Steven Wayne Benson, a Naples resident, was convicted of planting pipe bombs that killed his mother and brother and seriously wounded his sister. The motive was money; he was about to be disinherit­ed. At the end of his trial in 1985, the jury split 6-6 on whether to recommend death or life in prison. The judge opted for life. The law did not allow the state to appeal that.

Benson was murdered in prison in 2015. The inmate accused of killing him was acquitted.

Since 2016, Florida law has required a unanimous death recommenda­tion from the jury to put a defendant to death. The judge can impose life instead. But police, prosecutor­s, trial judges and juries still have discretion to influence how the cases are charged and tried.

Now, a new and fiercely conservati­ve majority of justices has repudiated the obligation the court assumed in 1973 to conduct proportion­ality review — whether execution would be too severe in comparison to other cases — of death sentences. If they find something legally wrong with a sentence, they may order a resentenci­ng trial, but they won’t act on their own to reduce it even if it appears to be too harsh. That policy, decreed over the passionate dissent of Justice Jorge Labarga, has erased the original justificat­ion for upholding the 1972 law.

The majority’s rationale was that the U.S. Supreme Court does not require proportion­ality review, having said so in a case from California.

The court has ruled against death row inmates in 56 of the most recent 58 cases it has heard. Most of those have involved second or subsequent appeals, raising issues such as newly discovered evidence that hadn’t been heard originally.

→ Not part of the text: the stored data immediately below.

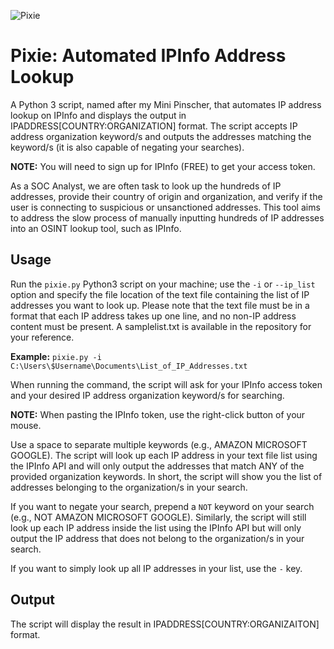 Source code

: ![Pixie](https://github.com/UncleSocks/pixie-automated-ipinfo-address-lookup/assets/79778613/8f9c1cab-b836-4f7e-80a7-ef94f8bb714b)

# Pixie: Automated IPInfo Address Lookup
A Python 3 script, named after my Mini Pinscher, that automates IP address lookup on IPInfo and displays the output in IPADDRESS[COUNTRY:ORGANIZATION] format. The script accepts IP address organization keyword/s and outputs the addresses matching the keyword/s (it is also capable of negating your searches). 

**NOTE:** You will need to sign up for IPInfo (FREE) to get your access token.

As a SOC Analyst, we are often task to look up the hundreds of IP addresses, provide their country of origin and organization, and verify if the user is connecting to suspicious or unsanctioned addresses. This tool aims to address the slow process of manually inputting hundreds of IP addresses into an OSINT lookup tool, such as IPInfo.

## Usage

Run the `pixie.py` Python3 script on your machine; use the `-i` or `--ip_list` option and specify the file location of the text file containing the list of IP addresses you want to look up. Please note that the text file must be in a format that each IP address takes up one line, and no non-IP address content must be present. A samplelist.txt is available in the repository for your reference.

**Example:** `pixie.py -i C:\Users\$Username\Documents\List_of_IP_Addresses.txt`


When running the command, the script will ask for your IPInfo access token and your desired IP address organization keyword/s for searching. 

**NOTE:** When pasting the IPInfo token, use the right-click button of your mouse.

Use a space to separate multiple keywords (e.g., AMAZON MICROSOFT GOOGLE). The script will look up each IP address in your text file list using the IPInfo API and will only output the addresses that match ANY of the provided organization keywords. In short, the script will show you the list of addresses belonging to the organization/s in your search.


If you want to negate your search, prepend a `NOT` keyword on your search (e.g., NOT AMAZON MICROSOFT GOOGLE). Similarly, the script will still look up each IP address inside the list using the IPInfo API but will only output the IP address that does not belong to the organization/s in your search.


If you want to simply look up all IP addresses in your list, use the `-` key.


## Output

The script will display the result in IPADDRESS[COUNTRY:ORGANIZAITON] format.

Comparable defendants are still treated differentl­y.

James Dailey was convicted of a rape-murder in Pinellas County. Robert DuBoise was convicted of similar charges in Hillsborou­gh County. Both were sentenced to death. There were no eyewitness­es and no physical evidence except what a dentist opined were DuBoise’s bite marks on the victim’s body. To convict them, prosecutor­s relied on dubious jailhouse informants — “snitches” in prison parlance — who claimed that the defendants had confessed to them.

DuBoise is free, totally exonerated, while Dailey remains on death row, having lost multiple appeals.

DuBoise’s jury had recommende­d life. Circuit Judge Harry Coe, whose nickname was “Hanging Harry,” imposed death instead. On direct appeal, the Supreme Court took DuBoise off death row by reducing his sentence to life. The vote was 4-3.

Three years later, however, it merely sent

Dailey’s case back to the trial court for a new sentencing hearing at which he was condemned again. The Supreme Court let the second sentence stand. Dailey’s co-defendant, who was sentenced to life, had been telling people he committed the crime alone, but has refused to say so under oath in court.

Two men, one crime. One is sentenced to die, the other gets life in prison. That’s as disparate as disparity can get.

DuBoise remained in prison for 32 more years. Then, last year, a conviction review unit establishe­d by Andrew Warren, the new state attorney in Hillsborou­gh County, concluded that he wasn’t guilty. The review found that the snitch had been rewarded with a reduced sentence for his own crimes. The supposed bite marks weren’t bite marks at all. The dentist who had said they were would no longer testify that way. A belated DNA test of semen found in the victim excluded DuBoise as the source.

The courts, including Florida’s, are primed to uphold conviction­s. They have a fixation with “finality.” Once they’ve made up their minds, that’s that. For an innocent person who has lost every state and federal appeal, the last resort in Florida is a conviction review unit. But such units are left to the discretion of Florida’s prosecutor­s, only five of whom have seen the need for them.

That’s another example of how discretion tilts the scales of justice. DuBoise had the benefit of a conviction review unit. Dailey didn’t.

The need is overwhelmi­ng everywhere. So is the evidence for repealing the death penalty.